Records from a collection
= = = =

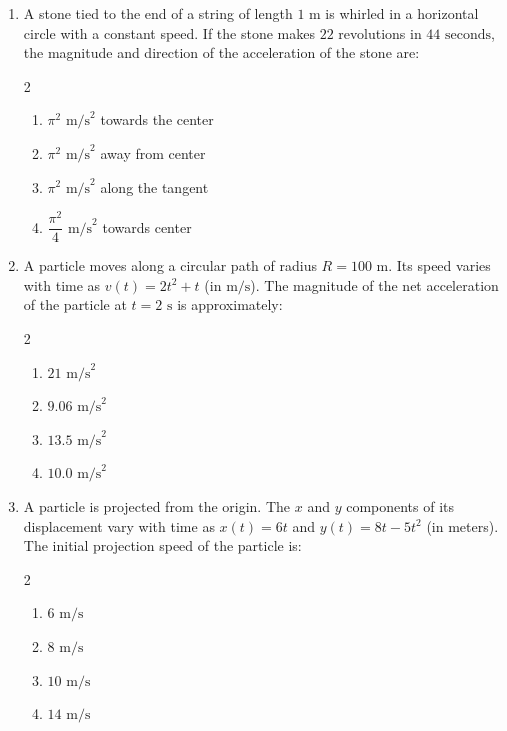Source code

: \documentclass[11pt,a4paper]{article}
\begin{document}
\begin{enumerate}[label=\textbf{\textcolor{l1Green}{Q\arabic*.}},leftmargin=24pt,itemsep=10pt]
  \item A stone tied to the end of a string of length $1\text{ m}$ is whirled in a horizontal circle with a constant speed. If the stone makes $22$ revolutions in $44\text{ seconds}$, the magnitude and direction of the acceleration of the stone are:
  \begin{multicols}{2}
  \begin{enumerate}[label=\textbf{\textcolor{primaryDark}{(\Alph*)}},itemsep=2pt]
    \item $\pi^2\text{ m/s}^2$ towards the center
    \item $\pi^2\text{ m/s}^2$ away from center
    \item $\pi^2\text{ m/s}^2$ along the tangent
    \item $\dfrac{\pi^2}{4}\text{ m/s}^2$ towards center
  \end{enumerate}
  \end{multicols}

  \item A particle moves along a circular path of radius $R = 100\text{ m}$. Its speed varies with time as $v(t) = 2t^2 + t$ (in $\text{m/s}$). The magnitude of the net acceleration of the particle at $t = 2\text{ s}$ is approximately:
  \begin{multicols}{2}
  \begin{enumerate}[label=\textbf{\textcolor{primaryDark}{(\Alph*)}},itemsep=2pt]
    \item $21\text{ m/s}^2$
    \item $9.06\text{ m/s}^2$
    \item $13.5\text{ m/s}^2$
    \item $10.0\text{ m/s}^2$
  \end{enumerate}
  \end{multicols}

  \item A particle is projected from the origin. The $x$ and $y$ components of its displacement vary with time as $x(t) = 6t$ and $y(t) = 8t - 5t^2$ (in meters). The initial projection speed of the particle is:
  \begin{multicols}{2}
  \begin{enumerate}[label=\textbf{\textcolor{primaryDark}{(\Alph*)}},itemsep=2pt]
    \item $6\text{ m/s}$
    \item $8\text{ m/s}$
    \item $10\text{ m/s}$
    \item $14\text{ m/s}$
  \end{enumerate}
  \end{multicols}


\end{enumerate}
\end{document}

= = = =

### TASK ITEM:
Above are some records; copy each line there that contains "speed".

### RESPONSE BELOW:
  \item A stone tied to the end of a string of length $1\text{ m}$ is whirled in a horizontal circle with a constant speed. If the stone makes $22$ revolutions in $44\text{ seconds}$, the magnitude and direction of the acceleration of the stone are:
  \item A particle moves along a circular path of radius $R = 100\text{ m}$. Its speed varies with time as $v(t) = 2t^2 + t$ (in $\text{m/s}$). The magnitude of the net acceleration of the particle at $t = 2\text{ s}$ is approximately:
  \item A particle is projected from the origin. The $x$ and $y$ components of its displacement vary with time as $x(t) = 6t$ and $y(t) = 8t - 5t^2$ (in meters). The initial projection speed of the particle is:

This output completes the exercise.